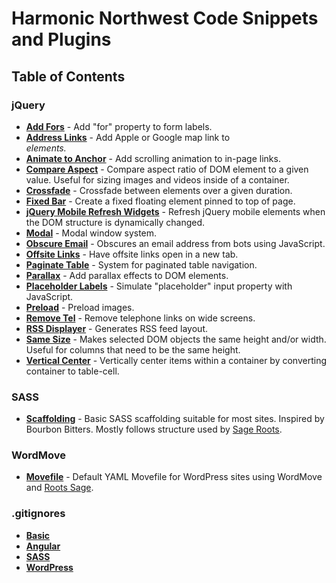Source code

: # Harmonic Northwest Code Snippets and Plugins

## Table of Contents

### jQuery

* **[Add Fors](js/jquery/add-fors)** - Add "for" property to form labels.
* **[Address Links](js/jquery/address-links)** - Add Apple or Google map link to <address> elements.
* **[Animate to Anchor](js/jquery/animate-to-anchor)** - Add scrolling animation to in-page links.
* **[Compare Aspect](js/jquery/compare-aspect)** - Compare aspect ratio of DOM element to a given value. Useful for sizing images and videos inside of a container.
* **[Crossfade](js/jquery/crossfade)** - Crossfade between elements over a given duration.
* **[Fixed Bar](js/jquery/fixed-bar)** - Create a fixed floating element pinned to top of page.
* **[jQuery Mobile Refresh Widgets](js/jquery/jqm-refresh)** - Refresh jQuery mobile elements when the DOM structure is dynamically changed.
* **[Modal](js/jquery/modal)** - Modal window system.
* **[Obscure Email](js/jquery/obscure-email)** - Obscures an email address from bots using JavaScript.
* **[Offsite Links](js/jquery/offsite-links)** - Have offsite links open in a new tab.
* **[Paginate Table](js/jquery/paginate-table)** - System for paginated table navigation.
* **[Parallax](js/jquery/parallax)** - Add parallax effects to DOM elements.
* **[Placeholder Labels](js/jquery/placeholder-labels)** - Simulate "placeholder" input property with JavaScript.
* **[Preload](js/jquery/preload)** - Preload images.
* **[Remove Tel](js/jquery/remove-tel)** - Remove telephone links on wide screens.
* **[RSS Displayer](js/jquery/rss-display)** - Generates RSS feed layout.
* **[Same Size](js/jquery/same-size)** - Makes selected DOM objects the same height and/or width. Useful for columns that need to be the same height.
* **[Vertical Center](js/jquery/vertical-center)** - Vertically center items within a container by converting container to table-cell.

### SASS

* **[Scaffolding](scss/scaffolding)** - Basic SASS scaffolding suitable for most sites. Inspired by Bourbon Bitters. Mostly follows structure used by [Sage Roots](https://github.com/roots/sage/tree/master/resources/assets/styles).

### WordMove

* **[Movefile](wordmove/Movefile)** - Default YAML Movefile for WordPress sites using WordMove and [Roots Sage](https://roots.io/sage/).

### .gitignores

* **[Basic](blob/master/git/basic/.gitignore)**
* **[Angular](blob/master/git/angular/.gitignore)**
* **[SASS](blob/master/git/sass/.gitignore)**
* **[WordPress](blob/master/git/wordpress/.gitignore)**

====================

## Exercise
Output the records above exactly, omitting the pictures.

## Expected answer
Source code

: # Harmonic Northwest Code Snippets and Plugins

## Table of Contents

### jQuery

* **[Add Fors](js/jquery/add-fors)** - Add "for" property to form labels.
* **[Address Links](js/jquery/address-links)** - Add Apple or Google map link to <address> elements.
* **[Animate to Anchor](js/jquery/animate-to-anchor)** - Add scrolling animation to in-page links.
* **[Compare Aspect](js/jquery/compare-aspect)** - Compare aspect ratio of DOM element to a given value. Useful for sizing images and videos inside of a container.
* **[Crossfade](js/jquery/crossfade)** - Crossfade between elements over a given duration.
* **[Fixed Bar](js/jquery/fixed-bar)** - Create a fixed floating element pinned to top of page.
* **[jQuery Mobile Refresh Widgets](js/jquery/jqm-refresh)** - Refresh jQuery mobile elements when the DOM structure is dynamically changed.
* **[Modal](js/jquery/modal)** - Modal window system.
* **[Obscure Email](js/jquery/obscure-email)** - Obscures an email address from bots using JavaScript.
* **[Offsite Links](js/jquery/offsite-links)** - Have offsite links open in a new tab.
* **[Paginate Table](js/jquery/paginate-table)** - System for paginated table navigation.
* **[Parallax](js/jquery/parallax)** - Add parallax effects to DOM elements.
* **[Placeholder Labels](js/jquery/placeholder-labels)** - Simulate "placeholder" input property with JavaScript.
* **[Preload](js/jquery/preload)** - Preload images.
* **[Remove Tel](js/jquery/remove-tel)** - Remove telephone links on wide screens.
* **[RSS Displayer](js/jquery/rss-display)** - Generates RSS feed layout.
* **[Same Size](js/jquery/same-size)** - Makes selected DOM objects the same height and/or width. Useful for columns that need to be the same height.
* **[Vertical Center](js/jquery/vertical-center)** - Vertically center items within a container by converting container to table-cell.

### SASS

* **[Scaffolding](scss/scaffolding)** - Basic SASS scaffolding suitable for most sites. Inspired by Bourbon Bitters. Mostly follows structure used by [Sage Roots](https://github.com/roots/sage/tree/master/resources/assets/styles).

### WordMove

* **[Movefile](wordmove/Movefile)** - Default YAML Movefile for WordPress sites using WordMove and [Roots Sage](https://roots.io/sage/).

### .gitignores

* **[Basic](blob/master/git/basic/.gitignore)**
* **[Angular](blob/master/git/angular/.gitignore)**
* **[SASS](blob/master/git/sass/.gitignore)**
* **[WordPress](blob/master/git/wordpress/.gitignore)**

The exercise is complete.